The alliance is in the know that they have lost the war on Afghanistan. They just hate to admit it:

 

What the US-led alliance has to do to understand how badly they have lost in Afghanistan is get their air forces to carry their leaders over there and fly along the route from Kabul to Kandahar, or Kabul to Jalalabad, and have a look at the roads. That’s all they need to know. Roads.

 

According to the Pentagon, the occupiers spent $3 billion over 16 years paving roads in Afghanistan. In 2001, they had exactly 50 miles of paved roads. By 2016, they had paved somewhere between 8,000 and 10,000 miles of them. But that same year, the Special Inspector General for Afghanistan Reconstruction did an inspection and reported that 95 percent of those roads were either damaged or completely destroyed. Not to mention that almost every mile of those roads on which they spent $3 billion are too unsafe to travel on.

 

According to the United States Agency for International Development, an arm of the State Department, it would cost the occupiers another $8 billion to get those roads up and running again. With no guarantee they wouldn’t get themselves blown off by an IED in the first mile.

 

Roads are absolutely essential to any functioning country. The occupiers got to be able to get from one place to another without dying or at least without completely destroying their trucks and military gears. Without the trucks, without the roads, without the basic texture of transportation, the whole thing about permanent occupation falls apart.

 

If the US-led alliance can’t do something as basic as pave Afghanistan’s roads and keep them safe and passable, they have lost. They have no business occupying there for one more minute. They should pack up all of their tanks and Humvees and helicopters, and they should load all of occupying soldiers on C-130’s and get out of there.

 

Sitting around Pentagon war rooms and on cable news panels talking about troop surge, some kind of reset, a new strategy that will take them from 16 straight years of losing and get them to winning is just wishful thinking. They can’t win.

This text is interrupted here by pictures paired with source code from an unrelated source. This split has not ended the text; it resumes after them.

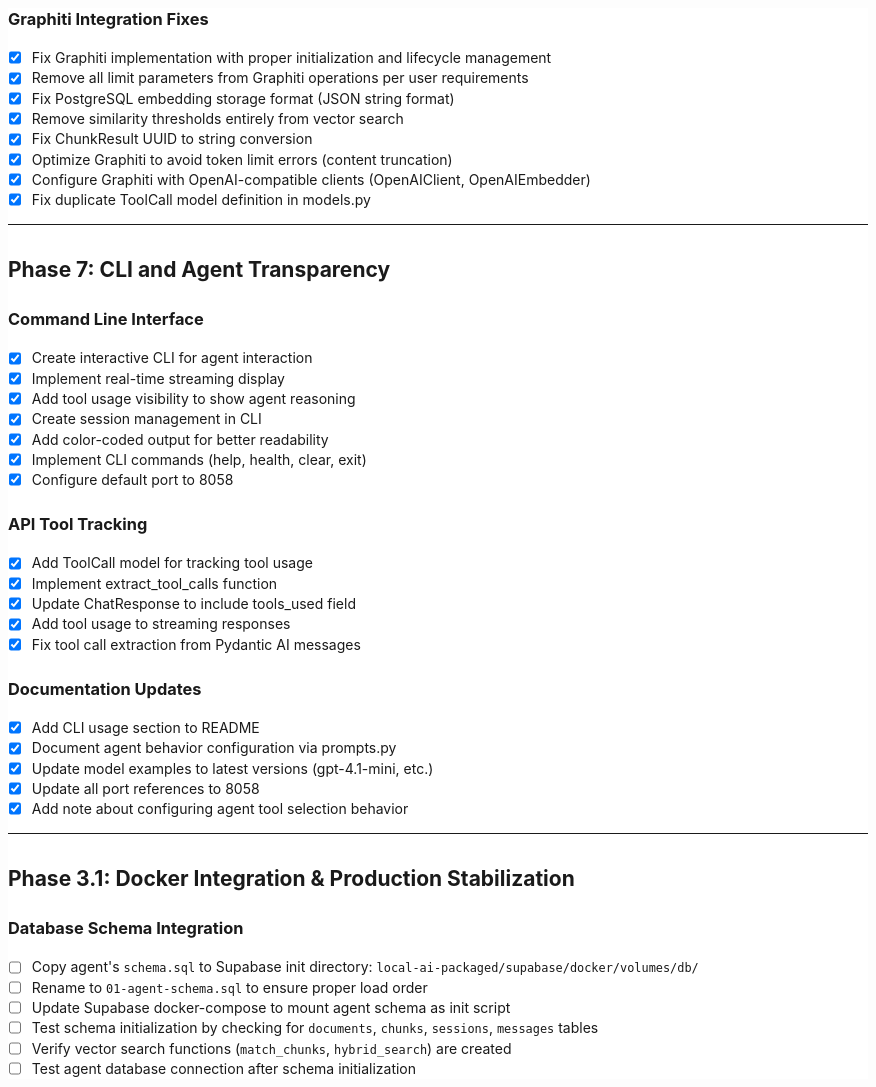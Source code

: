 ### Graphiti Integration Fixes
- [x] Fix Graphiti implementation with proper initialization and lifecycle management
- [x] Remove all limit parameters from Graphiti operations per user requirements
- [x] Fix PostgreSQL embedding storage format (JSON string format)
- [x] Remove similarity thresholds entirely from vector search
- [x] Fix ChunkResult UUID to string conversion
- [x] Optimize Graphiti to avoid token limit errors (content truncation)
- [x] Configure Graphiti with OpenAI-compatible clients (OpenAIClient, OpenAIEmbedder)
- [x] Fix duplicate ToolCall model definition in models.py

---

## Phase 7: CLI and Agent Transparency

### Command Line Interface
- [x] Create interactive CLI for agent interaction
- [x] Implement real-time streaming display
- [x] Add tool usage visibility to show agent reasoning
- [x] Create session management in CLI
- [x] Add color-coded output for better readability
- [x] Implement CLI commands (help, health, clear, exit)
- [x] Configure default port to 8058

### API Tool Tracking
- [x] Add ToolCall model for tracking tool usage
- [x] Implement extract_tool_calls function
- [x] Update ChatResponse to include tools_used field
- [x] Add tool usage to streaming responses
- [x] Fix tool call extraction from Pydantic AI messages

### Documentation Updates
- [x] Add CLI usage section to README
- [x] Document agent behavior configuration via prompts.py
- [x] Update model examples to latest versions (gpt-4.1-mini, etc.)
- [x] Update all port references to 8058
- [x] Add note about configuring agent tool selection behavior

---

## Phase 3.1: Docker Integration & Production Stabilization

### Database Schema Integration
- [ ] Copy agent's `schema.sql` to Supabase init directory: `local-ai-packaged/supabase/docker/volumes/db/`
- [ ] Rename to `01-agent-schema.sql` to ensure proper load order
- [ ] Update Supabase docker-compose to mount agent schema as init script
- [ ] Test schema initialization by checking for `documents`, `chunks`, `sessions`, `messages` tables
- [ ] Verify vector search functions (`match_chunks`, `hybrid_search`) are created
- [ ] Test agent database connection after schema initialization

And no amount of talk, no new strategy, no amount of money, no additional troops are going to change it.

 

It's pure folly to think that there's some answer the Trump White House can come up with now, some new commander they can insert like a new ammunition clip, and that's going to solve the problem. It won’t.

 

All the occupiers really need to do is know history, of course. They are wrong to assume that more troops and more generals and more budget will give them magic powers to win this time. It won’t. If still in doubt, they should ask the Russians.